Chromatographic methods Most purification methods involve chromatography. Chromatographic methods involve a column of an insoluble material that can bind molecules based on specific properties common to proteins. The solution containing the mixture of proteins is then allowed to pass through the column; the protein of interest may bind (depending on its properties), while at least some impurities remain in solution and leave the column. The procedure is completed by eluting (i.e.“removing”) the proteins that have bound to the column.
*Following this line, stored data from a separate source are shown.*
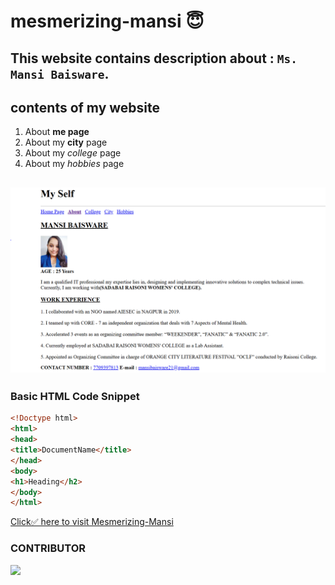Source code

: # mesmerizing-mansi 😇

This website contains description about :
`Ms. Mansi Baisware`.
---

## contents of my website
1. About **me page**
2. About my **city** page
3. About my *college* page
4. About my *hobbies* page

![select from this image](./images/Capture2.PNG)
---

### Basic HTML Code Snippet 

```html
<!Doctype html>
<html>
<head>
<title>DocumentName</title>
</head>
<body>
<h1>Heading</h2>
</body>
</html>
```
[Click✅ here to visit Mesmerizing-Mansi](index.html)

 ### CONTRIBUTOR
 
 <a href="https://github.com/mansiB-1706/mesmerizing-mansi/graphs/contributors">
  <img src="https://contrib.rocks/image?repo=mansiB-1706/mesmerizing-mansi" />
</a>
Ammonium Sulfate Precipitation 1. Slowly(over a period of ~15 minutes) add 0.39 g of ammonium sulfate per ml of supernatant to your filtered supernatant. It is best to perform this step in the cold room on a magnetic stirrer (obviously, you need to put a stir bar into your sample). Avoid stirring too violently (proteins denature if subjected to shearing stresses; if you see bubbles forming, you are denaturing your proteins). Stir for an additional 15 minutes after you finish adding the ammonium sulfate (this gives the ammonium sulfate a chance to dissolve, and allows the proteins a chance to equilibrate to the presence of the ammonium sulfate).

2. Centrifuge the sample (as before) 2. Centrifuge the sample (as before). Pour the supernatant into a separate container while keeping the pellet in the centrifuge tube. Save both supernatant and pellet in the refrigerator until the next lab period. The LDH should be in the pellet.